[Exercise aim]: With both ends included, transcribe exactly the records below from their first line to the line that contains "автоматически перезапустит его".

[Material shown]:

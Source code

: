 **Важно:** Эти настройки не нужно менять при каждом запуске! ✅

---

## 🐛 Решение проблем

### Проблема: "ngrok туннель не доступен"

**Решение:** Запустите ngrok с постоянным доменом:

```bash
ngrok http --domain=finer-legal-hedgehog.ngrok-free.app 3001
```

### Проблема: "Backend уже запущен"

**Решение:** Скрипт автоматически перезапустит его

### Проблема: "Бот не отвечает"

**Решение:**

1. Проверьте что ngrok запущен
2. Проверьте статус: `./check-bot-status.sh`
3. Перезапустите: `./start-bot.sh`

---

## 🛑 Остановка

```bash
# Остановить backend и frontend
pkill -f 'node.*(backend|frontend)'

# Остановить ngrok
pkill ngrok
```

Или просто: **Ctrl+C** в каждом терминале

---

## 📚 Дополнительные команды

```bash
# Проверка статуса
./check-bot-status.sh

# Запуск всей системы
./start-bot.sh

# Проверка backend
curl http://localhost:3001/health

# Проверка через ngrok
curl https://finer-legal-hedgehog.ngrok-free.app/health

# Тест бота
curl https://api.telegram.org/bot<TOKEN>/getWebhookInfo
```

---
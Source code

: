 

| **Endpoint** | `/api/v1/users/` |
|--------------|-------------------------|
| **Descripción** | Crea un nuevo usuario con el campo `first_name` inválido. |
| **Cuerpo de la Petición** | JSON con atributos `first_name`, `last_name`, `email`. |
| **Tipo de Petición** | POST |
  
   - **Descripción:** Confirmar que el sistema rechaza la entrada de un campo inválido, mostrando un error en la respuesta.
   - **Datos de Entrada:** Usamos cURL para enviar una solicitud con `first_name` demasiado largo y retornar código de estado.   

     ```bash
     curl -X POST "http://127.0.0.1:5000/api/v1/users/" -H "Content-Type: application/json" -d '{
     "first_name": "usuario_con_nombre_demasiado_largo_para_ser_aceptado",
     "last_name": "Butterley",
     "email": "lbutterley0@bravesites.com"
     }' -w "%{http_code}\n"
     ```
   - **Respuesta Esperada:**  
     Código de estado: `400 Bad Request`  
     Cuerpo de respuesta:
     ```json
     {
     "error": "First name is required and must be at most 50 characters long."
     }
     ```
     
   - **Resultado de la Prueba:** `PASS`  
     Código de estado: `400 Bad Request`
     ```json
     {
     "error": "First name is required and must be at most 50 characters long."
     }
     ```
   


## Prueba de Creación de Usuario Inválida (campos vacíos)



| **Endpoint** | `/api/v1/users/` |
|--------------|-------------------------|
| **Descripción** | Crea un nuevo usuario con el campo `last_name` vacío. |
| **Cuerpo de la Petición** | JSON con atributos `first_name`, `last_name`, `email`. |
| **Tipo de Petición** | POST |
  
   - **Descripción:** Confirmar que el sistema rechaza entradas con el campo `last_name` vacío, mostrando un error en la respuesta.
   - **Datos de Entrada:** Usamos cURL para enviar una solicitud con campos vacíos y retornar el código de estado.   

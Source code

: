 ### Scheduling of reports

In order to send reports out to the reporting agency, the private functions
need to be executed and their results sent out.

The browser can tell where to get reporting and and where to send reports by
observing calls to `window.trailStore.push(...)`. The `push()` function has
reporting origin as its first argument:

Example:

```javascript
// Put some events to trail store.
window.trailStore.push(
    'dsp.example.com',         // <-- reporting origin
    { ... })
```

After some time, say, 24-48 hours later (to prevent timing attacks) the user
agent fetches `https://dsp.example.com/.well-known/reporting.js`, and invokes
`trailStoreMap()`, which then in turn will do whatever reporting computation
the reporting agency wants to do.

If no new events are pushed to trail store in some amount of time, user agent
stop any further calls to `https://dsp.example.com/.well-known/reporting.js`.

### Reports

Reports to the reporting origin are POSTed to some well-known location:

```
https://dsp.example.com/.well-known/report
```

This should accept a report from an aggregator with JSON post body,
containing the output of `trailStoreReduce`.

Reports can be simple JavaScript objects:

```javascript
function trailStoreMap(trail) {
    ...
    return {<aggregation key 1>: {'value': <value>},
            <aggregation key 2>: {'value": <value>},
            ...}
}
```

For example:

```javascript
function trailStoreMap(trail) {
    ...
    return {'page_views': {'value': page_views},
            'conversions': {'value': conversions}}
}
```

[Expected output]:
Source code

: **Важно:** Эти настройки не нужно менять при каждом запуске! ✅

---

## 🐛 Решение проблем

### Проблема: "ngrok туннель не доступен"

**Решение:** Запустите ngrok с постоянным доменом:

```bash
ngrok http --domain=finer-legal-hedgehog.ngrok-free.app 3001
```

### Проблема: "Backend уже запущен"

**Решение:** Скрипт автоматически перезапустит его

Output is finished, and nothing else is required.